8 灰色の空(レナード視点)



 ◆  ◇ ◆





 マクルーア家は代々、優秀な魔導士を輩出している名家であった。

 しかし、レナードは子供の頃から自分の家が大嫌いだった。


「我が家の名に恥じないように――」


 それが母の口癖だった。

 幼少期の頃から、レナードはありとあらゆる知識を詰めこまれた。外で遊ぶことは許されず、勉強するばかりの日々だった。


 家の中で勉強していると、外の様子が気になった。家から離れたところには児童公園があり、レナードの自室から見えた。

 晴れていると、外で遊ぶ子供たちでいっぱいだ。

 楽しそうな顔で遊び回る、自分と同い年くらいの子供たち。


 いつの頃からか、それを見るのが苦しくなって、レナードはカーテンを閉めるようになった。だけど、目に焼き付いた光景は離れない。このカーテンの向こう側では、子供たちがはしゃいでいる……そんな風に思うと苦しかった。


 雨の日は、気持ちが楽になる。

 公園に誰もいなくなるから。





 母の期待に応えて、レナードは優秀な子供に育った。

 何でもそつなくこなし、人当たりよく振る舞う。自分の笑顔は好感を持たれやすいらしい。そのことに気付いてからは、常に笑顔を絶やさないようにした。
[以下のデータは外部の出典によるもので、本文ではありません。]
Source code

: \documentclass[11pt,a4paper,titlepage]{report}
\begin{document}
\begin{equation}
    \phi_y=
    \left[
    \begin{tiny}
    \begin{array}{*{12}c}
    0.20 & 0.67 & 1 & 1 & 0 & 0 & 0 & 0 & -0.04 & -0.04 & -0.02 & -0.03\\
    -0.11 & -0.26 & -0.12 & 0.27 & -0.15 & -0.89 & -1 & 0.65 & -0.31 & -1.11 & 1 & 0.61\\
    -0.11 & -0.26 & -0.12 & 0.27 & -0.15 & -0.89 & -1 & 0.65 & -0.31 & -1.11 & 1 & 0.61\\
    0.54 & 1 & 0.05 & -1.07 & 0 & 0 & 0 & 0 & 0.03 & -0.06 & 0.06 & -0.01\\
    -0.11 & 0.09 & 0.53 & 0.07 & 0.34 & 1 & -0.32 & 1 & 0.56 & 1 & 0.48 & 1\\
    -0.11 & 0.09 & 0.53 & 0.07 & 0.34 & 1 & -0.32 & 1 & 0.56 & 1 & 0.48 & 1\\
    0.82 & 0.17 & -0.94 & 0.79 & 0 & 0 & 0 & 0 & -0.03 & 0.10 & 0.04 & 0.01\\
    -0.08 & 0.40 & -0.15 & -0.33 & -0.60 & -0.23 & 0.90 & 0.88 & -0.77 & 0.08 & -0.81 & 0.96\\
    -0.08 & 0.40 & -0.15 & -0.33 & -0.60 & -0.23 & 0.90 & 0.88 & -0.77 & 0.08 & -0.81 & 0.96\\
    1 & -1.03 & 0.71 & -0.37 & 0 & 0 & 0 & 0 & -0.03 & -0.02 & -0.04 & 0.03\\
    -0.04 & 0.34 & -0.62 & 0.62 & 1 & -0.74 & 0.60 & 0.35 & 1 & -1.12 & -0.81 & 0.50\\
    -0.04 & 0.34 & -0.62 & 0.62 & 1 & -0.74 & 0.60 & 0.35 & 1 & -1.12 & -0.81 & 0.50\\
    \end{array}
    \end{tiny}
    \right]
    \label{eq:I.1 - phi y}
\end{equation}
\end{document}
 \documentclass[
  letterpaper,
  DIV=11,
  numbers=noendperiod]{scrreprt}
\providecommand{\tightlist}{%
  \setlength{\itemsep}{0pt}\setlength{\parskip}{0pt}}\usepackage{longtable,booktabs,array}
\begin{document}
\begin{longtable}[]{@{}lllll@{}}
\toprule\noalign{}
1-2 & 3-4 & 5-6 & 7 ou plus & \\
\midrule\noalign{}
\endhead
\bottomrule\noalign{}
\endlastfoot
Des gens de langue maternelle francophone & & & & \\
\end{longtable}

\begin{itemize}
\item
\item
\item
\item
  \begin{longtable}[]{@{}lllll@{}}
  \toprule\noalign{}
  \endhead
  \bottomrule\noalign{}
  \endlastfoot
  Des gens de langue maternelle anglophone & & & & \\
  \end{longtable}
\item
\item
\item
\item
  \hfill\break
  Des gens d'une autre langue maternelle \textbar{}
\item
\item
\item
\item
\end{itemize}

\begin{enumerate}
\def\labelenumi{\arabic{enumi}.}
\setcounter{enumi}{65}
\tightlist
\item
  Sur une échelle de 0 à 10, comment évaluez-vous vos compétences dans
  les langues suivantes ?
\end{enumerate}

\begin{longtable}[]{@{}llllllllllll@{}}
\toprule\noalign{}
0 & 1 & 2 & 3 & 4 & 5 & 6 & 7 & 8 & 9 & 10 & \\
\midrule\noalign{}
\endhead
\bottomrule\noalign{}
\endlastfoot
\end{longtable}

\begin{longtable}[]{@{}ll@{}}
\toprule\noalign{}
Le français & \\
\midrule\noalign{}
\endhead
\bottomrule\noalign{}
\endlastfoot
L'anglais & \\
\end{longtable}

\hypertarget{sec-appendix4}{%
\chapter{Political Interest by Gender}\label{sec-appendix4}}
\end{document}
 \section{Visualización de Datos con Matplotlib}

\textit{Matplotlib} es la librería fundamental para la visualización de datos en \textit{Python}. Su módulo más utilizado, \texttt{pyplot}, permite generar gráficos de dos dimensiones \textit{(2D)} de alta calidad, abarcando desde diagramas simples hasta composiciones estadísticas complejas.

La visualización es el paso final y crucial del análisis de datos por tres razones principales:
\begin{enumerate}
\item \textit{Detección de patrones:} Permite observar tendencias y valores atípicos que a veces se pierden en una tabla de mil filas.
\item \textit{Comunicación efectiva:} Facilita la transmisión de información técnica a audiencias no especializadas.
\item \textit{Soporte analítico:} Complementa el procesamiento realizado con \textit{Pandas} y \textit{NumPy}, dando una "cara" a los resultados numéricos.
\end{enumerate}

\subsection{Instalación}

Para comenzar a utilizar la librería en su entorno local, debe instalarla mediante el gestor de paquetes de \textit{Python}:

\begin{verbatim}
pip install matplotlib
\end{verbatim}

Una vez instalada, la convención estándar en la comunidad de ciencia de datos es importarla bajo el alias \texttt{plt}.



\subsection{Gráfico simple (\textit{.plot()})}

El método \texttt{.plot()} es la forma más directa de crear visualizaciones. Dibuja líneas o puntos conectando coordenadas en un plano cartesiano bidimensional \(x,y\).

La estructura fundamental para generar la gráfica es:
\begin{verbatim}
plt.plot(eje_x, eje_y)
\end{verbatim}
 本当は――何が楽しくて、何が嬉しいのか。自分は何が好きなのかもわからない。

 そんなこととは無縁な生活を送ってきたから。

 だから、表情では常に笑っていても、心は常に凍り付いているような状態だった。


 12歳になって、魔法学校に通い出してからもそれは変わらない。

 他の同級生とは話が合わなかった。彼らが楽しそうに笑っていても、それの何がおもしろいのかわからない。心はしーんと凪いでいるのに、レナードは周りに合わせて笑った。


 人と話すことは苦手だった。

 楽しい会話の内容なんて想像がつかない。


 レナードにできる話は、幼少期からひたすら詰め込まれた知識を披露することだけだ。

 女子はレナードの話を目を輝かせながら聞いていた。


「レナードくんすごい!」

「えー、知らなかったー!」


 彼女たちが興味あるのはレナードのことだけで、会話の内容はどうでもよかったのだろう。それがすぐにわかって、レナードは会話することがつまらなかった。


 ――そんなある日、レナードは出会ったのだ。


「はい。彼の呪文は、キーノ・ミロです」

「くっ……正解だ」


 意地悪な質問だ。聞いた瞬間、レナードはそう思った。「歴史上の人物の固有呪文を答えてみろ」という、マニアックな問題である。

 しかし、教師に当てられた生徒――ルシルは難なく正解を言い当てた。


 今の問題はそうとう魔法や歴史に興味を持っていなければ、答えることはできないはず。


 レナードは彼女に興味を抱いた。

 そして、ルシルと話すようになり、


「リオ、あの論文はもう読んだ?」

「もちろんだよ。魔法の起源についての新たな仮説……興味深かったね」

「私、思ったんだけど、あの論文に書かれていたことって……」


 ルシルは魔法が好きなのだ。話していればそれがよくわかる。魔法について話す時、目が生き生きと輝いている。

 彼女はレナードの話を興味深そうに聞くだけでなく、「こうじゃないか」と自分の意見をぶつけてきた。


 ルシルはレナードにとって、初めて対等に会話ができる相手だった。


 ――楽しい。


 友人と過ごすことが、誰かと話すことがこんなに楽しいことだったなんて、ルシルと出会うまで知らなかった。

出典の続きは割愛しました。